25/10/19 05:28:45 INFO MasterWebUI: Bound MasterWebUI to 0.0.0.0, and started at http://10.15.0.5:8080
25/10/19 05:28:45 INFO Master: I have been elected leader! New state: ALIVE
based on above logs, the spark master is located on :
25/10/19 05:28:44 INFO Utils: Successfully started service 'sparkMaster' on port 7077
these port can be accessed via UI/browser (need to expose to Firewall just in case it located behind a FW) by accessing port 8080 (7070 is the internal port)
http://<vm_ip>:8080
as shown below
Differences between Spark Master and Spark Worker
spark master is the orchestrator. it will assign resources (n amount of CPU and RAM) to the worker where as worker is the spawned spark instances that ready to execute the JVM job(JAR or python script)
start worker and connect to the master
/opt/spark/sbin/start-worker.sh spark://<hostname>:7077
replace the hostname with VM’s hostname
hostname -f
sample output (for this article case’s, might be different on your virtual machine).
root@pendar-spark:/opt/spark/logs# hostname -f
pendar-spark
hence, the command to run spark worker
/opt/spark/sbin/start-worker.sh spark://pendar-spark:7077
expected output
root@pendar-spark:/opt/spark/logs# /opt/spark/sbin/start-worker.sh spark://pendar-spark:7077
starting org.apache.spark.deploy.worker.Worker, logging to /opt/spark/logs/spark-root-org.apache.spark.deploy.worker.Worker-1-pendar-spark.out
root@pendar-spark:/opt/spark/logs#
once above job created spark will:
- register the worker process into the master (orchestrator) as it “slave”. spark master will orchestrate and allocate the resources avilable for him (the worker)
- spark master will now receiving CPU and memory consumption used by these worker.
- the worker will run in background(always active), its like having a employee stand by 24/7 and ready to receive a job/task (JAR or python script)
to validate if master-worker cluster is running properly on single jvm, following approach can be used
SparkUI can be access on port 8080 if it run using master-worker approach
first approach: check through ui host:8080 and see if the worker in running and ALIVE
second approach: check via jps command
execute following
jps
master and worker should listed on the command’s output
root@pendar-spark:/opt/spark/logs# jps
5159 Master
5359 Jps
5279 Worker
root@pendar-spark:/opt/spark/logs#
by default spark-worker will consume (n / 2) memory where n is the maximum available RAM on the machine.

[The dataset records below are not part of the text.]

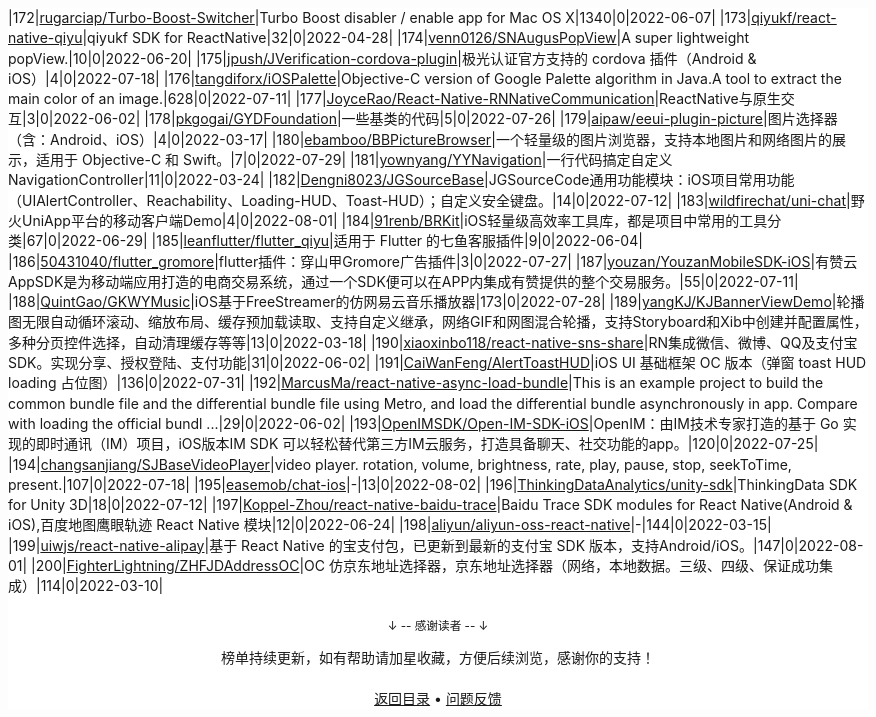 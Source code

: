 |172|[rugarciap/Turbo-Boost-Switcher](https://github.com/rugarciap/Turbo-Boost-Switcher)|Turbo Boost disabler / enable app for Mac OS X|1340|0|2022-06-07|
|173|[qiyukf/react-native-qiyu](https://github.com/qiyukf/react-native-qiyu)|qiyukf SDK for ReactNative|32|0|2022-04-28|
|174|[venn0126/SNAugusPopView](https://github.com/venn0126/SNAugusPopView)|A super lightweight popView.|10|0|2022-06-20|
|175|[jpush/JVerification-cordova-plugin](https://github.com/jpush/JVerification-cordova-plugin)|极光认证官方支持的 cordova 插件（Android & iOS）|4|0|2022-07-18|
|176|[tangdiforx/iOSPalette](https://github.com/tangdiforx/iOSPalette)|Objective-C version of Google Palette algorithm in Java.A tool to extract the main color of an image.|628|0|2022-07-11|
|177|[JoyceRao/React-Native-RNNativeCommunication](https://github.com/JoyceRao/React-Native-RNNativeCommunication)|ReactNative与原生交互|3|0|2022-06-02|
|178|[pkgogai/GYDFoundation](https://github.com/pkgogai/GYDFoundation)|一些基类的代码|5|0|2022-07-26|
|179|[aipaw/eeui-plugin-picture](https://github.com/aipaw/eeui-plugin-picture)|图片选择器（含：Android、iOS）|4|0|2022-03-17|
|180|[ebamboo/BBPictureBrowser](https://github.com/ebamboo/BBPictureBrowser)|一个轻量级的图片浏览器，支持本地图片和网络图片的展示，适用于 Objective-C 和 Swift。|7|0|2022-07-29|
|181|[yownyang/YYNavigation](https://github.com/yownyang/YYNavigation)|一行代码搞定自定义NavigationController|11|0|2022-03-24|
|182|[Dengni8023/JGSourceBase](https://github.com/Dengni8023/JGSourceBase)|JGSourceCode通用功能模块：iOS项目常用功能（UIAlertController、Reachability、Loading-HUD、Toast-HUD）；自定义安全键盘。|14|0|2022-07-12|
|183|[wildfirechat/uni-chat](https://github.com/wildfirechat/uni-chat)|野火UniApp平台的移动客户端Demo|4|0|2022-08-01|
|184|[91renb/BRKit](https://github.com/91renb/BRKit)|iOS轻量级高效率工具库，都是项目中常用的工具分类|67|0|2022-06-29|
|185|[leanflutter/flutter_qiyu](https://github.com/leanflutter/flutter_qiyu)|适用于 Flutter 的七鱼客服插件|9|0|2022-06-04|
|186|[50431040/flutter_gromore](https://github.com/50431040/flutter_gromore)|flutter插件：穿山甲Gromore广告插件|3|0|2022-07-27|
|187|[youzan/YouzanMobileSDK-iOS](https://github.com/youzan/YouzanMobileSDK-iOS)|有赞云AppSDK是为移动端应用打造的电商交易系统，通过一个SDK便可以在APP内集成有赞提供的整个交易服务。|55|0|2022-07-11|
|188|[QuintGao/GKWYMusic](https://github.com/QuintGao/GKWYMusic)|iOS基于FreeStreamer的仿网易云音乐播放器|173|0|2022-07-28|
|189|[yangKJ/KJBannerViewDemo](https://github.com/yangKJ/KJBannerViewDemo)|轮播图无限自动循环滚动、缩放布局、缓存预加载读取、支持自定义继承，网络GIF和网图混合轮播，支持Storyboard和Xib中创建并配置属性，多种分页控件选择，自动清理缓存等等|13|0|2022-03-18|
|190|[xiaoxinbo118/react-native-sns-share](https://github.com/xiaoxinbo118/react-native-sns-share)|RN集成微信、微博、QQ及支付宝SDK。实现分享、授权登陆、支付功能|31|0|2022-06-02|
|191|[CaiWanFeng/AlertToastHUD](https://github.com/CaiWanFeng/AlertToastHUD)|iOS UI 基础框架 OC 版本（弹窗   toast   HUD   loading   占位图）|136|0|2022-07-31|
|192|[MarcusMa/react-native-async-load-bundle](https://github.com/MarcusMa/react-native-async-load-bundle)|This is an example project to build the common bundle file and the differential bundle file using Metro, and load the differential bundle asynchronously in app. Compare with loading the official bundl ...|29|0|2022-06-02|
|193|[OpenIMSDK/Open-IM-SDK-iOS](https://github.com/OpenIMSDK/Open-IM-SDK-iOS)|OpenIM：由IM技术专家打造的基于 Go 实现的即时通讯（IM）项目，iOS版本IM SDK 可以轻松替代第三方IM云服务，打造具备聊天、社交功能的app。|120|0|2022-07-25|
|194|[changsanjiang/SJBaseVideoPlayer](https://github.com/changsanjiang/SJBaseVideoPlayer)|video player. rotation, volume, brightness, rate, play, pause, stop, seekToTime, present.|107|0|2022-07-18|
|195|[easemob/chat-ios](https://github.com/easemob/chat-ios)|-|13|0|2022-08-02|
|196|[ThinkingDataAnalytics/unity-sdk](https://github.com/ThinkingDataAnalytics/unity-sdk)|ThinkingData SDK for Unity 3D|18|0|2022-07-12|
|197|[Koppel-Zhou/react-native-baidu-trace](https://github.com/Koppel-Zhou/react-native-baidu-trace)|Baidu Trace SDK modules for React Native(Android & iOS),百度地图鹰眼轨迹 React Native 模块|12|0|2022-06-24|
|198|[aliyun/aliyun-oss-react-native](https://github.com/aliyun/aliyun-oss-react-native)|-|144|0|2022-03-15|
|199|[uiwjs/react-native-alipay](https://github.com/uiwjs/react-native-alipay)|基于 React Native 的宝支付包，已更新到最新的支付宝 SDK 版本，支持Android/iOS。|147|0|2022-08-01|
|200|[FighterLightning/ZHFJDAddressOC](https://github.com/FighterLightning/ZHFJDAddressOC)|OC 仿京东地址选择器，京东地址选择器（网络，本地数据。三级、四级、保证成功集成）|114|0|2022-03-10|

<div align="center">
    <p><sub>↓ -- 感谢读者 -- ↓</sub></p>
    榜单持续更新，如有帮助请加星收藏，方便后续浏览，感谢你的支持！
</div>

<br/>

<div align="center"><a href="https://github.com/GrowingGit/GitHub-Chinese-Top-Charts#github中文排行榜">返回目录</a> • <a href="/content/docs/feedback.md">问题反馈</a></div>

by default on a vm with 2 gigs of ram, a spark worker will allocated with 1024 memory
if the machine has 2 gigs of ram, spark master will allocate 1 gigs of ram (1024 mb) to the worker as shown below
Memory and CPU Consumption
CPU and memory condition after running spark master
memory consumption after spark master is running
CPU and memory condition after running one spark woker
memory consumption after spark worker is running without any JOBS
memory consumption is stay at ~400mb, however the cpu utilization is jumping to 1.3%.
Note that the memory consumption is not increased due to the worker is idle (not job assigned/submitted for this worker yet!)
Summary
yes, apache spark can run under a virtual machine with only 1 vCPU and 2 gigs of ram because:
- master+ single idle worker spark consume +- 400~500 mb of RAM (included the JVM and the ubuntu OS)
- 1024 mb is reserved for the worker once it received the job or task(JAR or python script)
- 2 gigs - 1,5 gigs = 500 mb of free ram in case overhead is occured.
- number of ram assigned to worker can be adjusted (however this will depend on the actual work load, require further testing)
however, a further real test need to be conducted by submitting a spark job which process x mb amount of data.